仕事が休みになったのにどこへ行く宛もなく、怖い話をざっと読んでおりました。
大変恐ろしいし、面白かったです。
この中から幾つかが後世、「昔話」として語り継がれて行くのでしょうね。

私も一つ。長い上に、自分でもこれがどんな話なのか判っていません。
小学生の時の話です。怖いと言うか、申し訳ない話。

祖母が山のそばに済んでいたから、良く遊びに行きました。
何と言うか植物の殆どない石だらけの斜面の山で祖母の他には余り登る人も居なかったようです。

で、これは最早「山の掟」云々じゃなく、人としてやっちゃいかん気がするんですが、しかも祖母が口を酸っぱくして駄目だと言い聞かせてくれていたにも関わらず、私はある程度の高さまで駆け登った後、斜面の小石を蹴りながら降りて来る変な遊びを良くしていました。
勿論下に人が居ないのは確認してからやったし大体が人も来ない山なので、別にいいだろう、と思っていたようです。

しかし祖母が私の行為を止める言い種は、他の人と登山した際言われた
「小石を踏むな!後続の迷惑だ!」
と言った種のものとはどうも違っていた気がします。
危ない、とかではなく(勿論それも含みますが)「タブーだ」というものに近かった、ような。
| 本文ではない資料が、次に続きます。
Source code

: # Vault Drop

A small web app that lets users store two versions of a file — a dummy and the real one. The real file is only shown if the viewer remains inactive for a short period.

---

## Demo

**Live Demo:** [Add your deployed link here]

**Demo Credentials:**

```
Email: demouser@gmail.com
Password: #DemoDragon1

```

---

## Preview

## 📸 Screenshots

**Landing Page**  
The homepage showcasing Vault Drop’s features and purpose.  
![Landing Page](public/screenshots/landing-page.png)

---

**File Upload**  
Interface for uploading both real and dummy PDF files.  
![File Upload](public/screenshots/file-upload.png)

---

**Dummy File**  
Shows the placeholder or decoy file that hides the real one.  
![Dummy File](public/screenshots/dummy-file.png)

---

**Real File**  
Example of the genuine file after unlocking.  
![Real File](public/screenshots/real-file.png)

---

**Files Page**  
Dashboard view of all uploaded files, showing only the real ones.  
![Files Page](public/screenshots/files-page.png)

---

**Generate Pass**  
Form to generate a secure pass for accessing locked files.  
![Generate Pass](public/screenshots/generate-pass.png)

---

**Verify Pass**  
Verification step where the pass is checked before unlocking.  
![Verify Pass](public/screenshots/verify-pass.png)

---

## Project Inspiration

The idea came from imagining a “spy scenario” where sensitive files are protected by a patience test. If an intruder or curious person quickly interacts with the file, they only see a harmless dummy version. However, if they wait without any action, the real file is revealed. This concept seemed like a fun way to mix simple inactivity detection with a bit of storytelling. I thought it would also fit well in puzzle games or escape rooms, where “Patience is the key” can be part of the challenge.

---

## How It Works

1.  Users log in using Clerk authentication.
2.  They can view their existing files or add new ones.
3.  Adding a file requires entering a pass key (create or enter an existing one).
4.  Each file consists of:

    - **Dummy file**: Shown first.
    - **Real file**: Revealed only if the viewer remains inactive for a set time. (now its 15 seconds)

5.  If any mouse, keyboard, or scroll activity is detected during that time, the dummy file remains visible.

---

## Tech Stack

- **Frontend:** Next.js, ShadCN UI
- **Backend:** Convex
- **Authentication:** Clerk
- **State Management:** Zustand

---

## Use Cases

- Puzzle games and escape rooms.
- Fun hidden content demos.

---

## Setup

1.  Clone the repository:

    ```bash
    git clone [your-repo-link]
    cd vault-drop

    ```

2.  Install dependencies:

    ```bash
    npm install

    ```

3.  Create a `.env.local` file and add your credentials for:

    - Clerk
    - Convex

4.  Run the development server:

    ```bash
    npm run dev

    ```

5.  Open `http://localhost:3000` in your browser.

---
で、ある日、いつものようにそんな遊びをしていると、突然走りたくなりました。
岩だらけの下り坂(子供には割と急)な斜面です。
幾ら頭の足りない子供だった私とは言え、ヤバい事は判っていたはずなのに、えらい勢いで走り出し、盛大にすっころびました。
額を縫う怪我をしてみました。当然です。

当時の私としては、その出来事自体よりも、連れて行かれた病院で麻酔もせず(脳に近かったからでしょうが……)洗浄縫合されたプチ地獄絵図のみが長く忘れられない思い出でしたが、成長した今、坂の下でへんに冷静な顔で走る私を待っていた祖母の方が気になるようになりました。

どう考えてもあの時彼女は、私ではなく、私の少し上、つまり私が走り出した地点を凝視していた気がしてならないのです。
祖母は長生きしましたが、その時の事を滅多に言う事はありませんでした。
たまに口にする時も「これで済んで良かった」みたいな言い種だったものです。

私は「二針縫うだけで済んで良かった」という事を彼女は言っているのだと思っていましたが、ある日そうなのかと問い質してみました。
祖母は、「あの時あんたが走ったから、怪我だけで済んだってことだ」というような事をぽつんと言うと、それきりどんなに聞いても、その言葉の意味を教えてくれませんでした。

成長し、山登りも少ししました。流石にあれはまずかったと心から思います。
山なんて驚く程死角が多いし。
けれど、それとは別に、あの時走った私の後ろに何がいたんだろう、とも思います。